**RECORDED INFORMATION:**

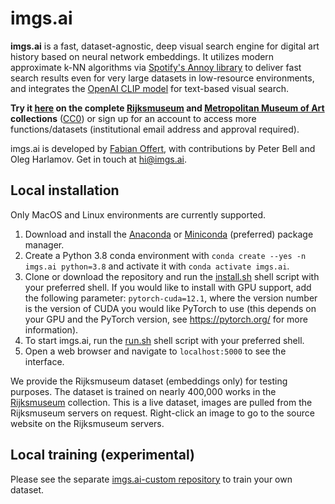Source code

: # imgs.ai

**imgs.ai** is a fast, dataset-agnostic, deep visual search engine for digital art history based on neural network embeddings. It utilizes modern approximate k-NN algorithms via [Spotify's Annoy library](https://github.com/spotify/annoy) to deliver fast search results even for very large datasets in low-resource environments, and integrates the [OpenAI CLIP model](https://openai.com/blog/clip/) for text-based visual search. 

**Try it [here](https://imgs.ai) on the complete [Rijksmuseum](https://www.rijksmuseum.nl) and [Metropolitan Museum of Art](https://www.metmuseum.org) collections** ([CC0](https://creativecommons.org/publicdomain/zero/1.0/)) or sign up for an account to access more functions/datasets (institutional email address and approval required). 

imgs.ai is developed by [Fabian Offert](https://zentralwerkstatt.org), with contributions by Peter Bell and Oleg Harlamov. Get in touch at hi@imgs.ai.

## Local installation

Only MacOS and Linux environments are currently supported.

1. Download and install the [Anaconda](https://www.anaconda.com/) or [Miniconda](https://docs.conda.io/en/latest/miniconda.html) (preferred) package manager.
2. Create a Python 3.8 conda environment with `conda create --yes -n imgs.ai python=3.8` and activate it with `conda activate imgs.ai`.
3. Clone or download the repository and run the [install.sh](install.sh) shell script with your preferred shell. If you would like to install with GPU support, add the following parameter: `pytorch-cuda=12.1`, where the version number is the version of CUDA you would like PyTorch to use (this depends on your GPU and the PyTorch version, see https://pytorch.org/ for more information).
4. To start imgs.ai, run the [run.sh](run.sh) shell script with your preferred shell.
5. Open a web browser and navigate to `localhost:5000` to see the interface. 

We provide the Rijksmuseum dataset (embeddings only) for testing purposes. The dataset is trained on nearly 400,000 works in the [Rijksmuseum](https://www.rijksmuseum.nl) collection. This is a live dataset, images are pulled from the Rijksmuseum servers on request. Right-click an image to go to the source website on the Rijksmuseum servers.

## Local training (experimental)

Please see the separate [imgs.ai-custom repository](https://github.com/zentralwerkstatt/imgs.ai-custom) to train your own dataset.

**TASK INSTRUCTIONS:**
Show, from the material above, each line that includes the string "rijksmuseum".

**FINISHED TASK:**
**Try it [here](https://imgs.ai) on the complete [Rijksmuseum](https://www.rijksmuseum.nl) and [Metropolitan Museum of Art](https://www.metmuseum.org) collections** ([CC0](https://creativecommons.org/publicdomain/zero/1.0/)) or sign up for an account to access more functions/datasets (institutional email address and approval required). 
We provide the Rijksmuseum dataset (embeddings only) for testing purposes. The dataset is trained on nearly 400,000 works in the [Rijksmuseum](https://www.rijksmuseum.nl) collection. This is a live dataset, images are pulled from the Rijksmuseum servers on request. Right-click an image to go to the source website on the Rijksmuseum servers.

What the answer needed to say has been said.